賃金管理研究所 所長 弥富拓海
「使用者は、労働者に、休憩時間を除き一週間について40時間を超えて、労働させてはならない。使用者は、一週間の各日については、労働者に、休憩時間を除き一日について8時間を超えて、労働させてはならない」と労働基準法32条は定めています。
これが法定労働時間ですが、社内すべての仕事を常に1日8時間、毎週40時間で終了させることは難しい話かもしれません。そこで、この法定労働時間を超える勤務を可能とするための手続きが、労働基準法36条に定められています。労働者の過半数を代表する者(組織する労働組合)との間で、時間外・休日労働に関する労使協定を結び、労働基準監督署に届け出た場合には、法定労働時間を超える時間外労働、法定休日の休日労働が認められます。この時間外労働・休日労働に関する労使協定は、労働基準法36条に定めがあることから、一般に「36(サブロク)協定」と呼ばれています。
就業規則は常時10人以上の労働者を雇用する企業(事業所)ごとの作成と届け出義務があるのに対し、36協定は労働者がたとえ1人であっても、法定労働時間を超えて労働させる場合には、届け出が必要となります。
この36協定さえ届け出ていれば長時間の残業や休日出勤も可能なのでしょうか。
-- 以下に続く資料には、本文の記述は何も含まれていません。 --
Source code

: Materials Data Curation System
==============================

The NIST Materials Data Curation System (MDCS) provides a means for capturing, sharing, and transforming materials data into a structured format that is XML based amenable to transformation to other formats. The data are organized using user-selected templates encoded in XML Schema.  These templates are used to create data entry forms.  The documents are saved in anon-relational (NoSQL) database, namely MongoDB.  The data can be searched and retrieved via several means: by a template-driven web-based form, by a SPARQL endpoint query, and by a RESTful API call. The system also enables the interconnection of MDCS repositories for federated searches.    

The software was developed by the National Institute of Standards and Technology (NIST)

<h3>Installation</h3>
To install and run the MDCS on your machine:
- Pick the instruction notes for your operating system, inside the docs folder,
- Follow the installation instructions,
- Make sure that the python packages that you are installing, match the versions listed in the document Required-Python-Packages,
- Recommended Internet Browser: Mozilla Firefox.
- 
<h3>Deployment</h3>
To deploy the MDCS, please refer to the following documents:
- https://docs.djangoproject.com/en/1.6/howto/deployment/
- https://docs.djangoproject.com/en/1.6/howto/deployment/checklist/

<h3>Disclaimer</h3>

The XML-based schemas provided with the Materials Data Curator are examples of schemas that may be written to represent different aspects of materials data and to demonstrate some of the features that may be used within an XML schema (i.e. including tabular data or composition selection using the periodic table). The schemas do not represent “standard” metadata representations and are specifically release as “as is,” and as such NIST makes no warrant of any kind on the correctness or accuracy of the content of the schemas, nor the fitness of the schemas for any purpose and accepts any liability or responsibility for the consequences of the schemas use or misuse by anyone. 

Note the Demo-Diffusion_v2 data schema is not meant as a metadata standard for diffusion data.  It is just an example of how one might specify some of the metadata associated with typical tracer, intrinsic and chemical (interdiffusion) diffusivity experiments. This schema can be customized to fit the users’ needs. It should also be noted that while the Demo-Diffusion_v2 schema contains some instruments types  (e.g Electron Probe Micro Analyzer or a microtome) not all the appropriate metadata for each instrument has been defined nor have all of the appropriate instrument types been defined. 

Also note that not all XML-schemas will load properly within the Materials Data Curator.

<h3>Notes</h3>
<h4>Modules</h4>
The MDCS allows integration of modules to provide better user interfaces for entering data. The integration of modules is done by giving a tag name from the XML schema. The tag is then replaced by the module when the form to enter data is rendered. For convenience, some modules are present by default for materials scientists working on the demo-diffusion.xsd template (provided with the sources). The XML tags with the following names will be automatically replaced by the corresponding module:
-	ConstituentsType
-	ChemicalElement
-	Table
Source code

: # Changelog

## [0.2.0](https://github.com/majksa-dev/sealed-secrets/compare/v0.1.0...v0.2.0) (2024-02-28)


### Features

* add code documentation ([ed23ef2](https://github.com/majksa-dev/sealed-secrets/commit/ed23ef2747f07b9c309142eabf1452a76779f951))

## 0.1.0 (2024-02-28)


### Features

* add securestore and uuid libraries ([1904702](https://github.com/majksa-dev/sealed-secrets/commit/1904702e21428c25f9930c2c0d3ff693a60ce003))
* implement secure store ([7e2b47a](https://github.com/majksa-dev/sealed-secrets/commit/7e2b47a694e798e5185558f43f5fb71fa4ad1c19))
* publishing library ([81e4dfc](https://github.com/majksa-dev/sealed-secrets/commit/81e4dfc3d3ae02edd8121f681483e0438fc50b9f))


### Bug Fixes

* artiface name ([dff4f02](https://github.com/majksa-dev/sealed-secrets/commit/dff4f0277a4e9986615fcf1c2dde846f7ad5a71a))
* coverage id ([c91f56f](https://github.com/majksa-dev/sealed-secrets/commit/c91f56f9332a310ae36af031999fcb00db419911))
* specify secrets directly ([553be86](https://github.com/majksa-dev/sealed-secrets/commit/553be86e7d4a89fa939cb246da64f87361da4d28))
延長可能時間については「労働基準法第36条第2項」の延長の限度等に関する基準で、1ヶ月は45時間、1年360時間を限度とすると定められています。
それでも、ある時期に受注が集中してしまうなど、上記の限度時間を超えた残業や休日出勤が必要となるかもしれません。そのような場合には、具体的な延長事由を定めた「特別条項付の36協定届」を届け出ることで、1年の半分を超えない範囲で、上記の限度時間を延長することができます。
こうした割増残業代の計算基準は労働基準法37条に定められています。この割増賃金の計算基準は「就業規則に定められた所定労働時間を何時間超えたか」ではなく、「労基法に定められた法定労働時間を何時間超えたか」であることにも注意が必要です。例えば「所定労働時間」が7時間の会社で、その日の残業が1時間であれば、その1時間は法定内残業であり、「法定労働時間(8時間)」を超過していないので、割増計算の対象から外しても構いません。「法定労働」と「所定労働」の区別が正しくされていないために、残業代を多く計算しているケースもあるようです。
36協定は大変重要な労使協定なのですが、平成25年10月に労働基準局が発表した調査によると、中小企業の56.6%が時間外労働・休日労働に関する労使協定を締結しておらず、そのうちの半数以上が「時間外労働や休日出勤があるにも関わらず労使協定を締結していないことが判明したそうです。
なお、36協定届の有効期間は最長でも1年間とすることが望ましいという指導方針が出されています。定期的に届け出ることを習慣としておきましょう。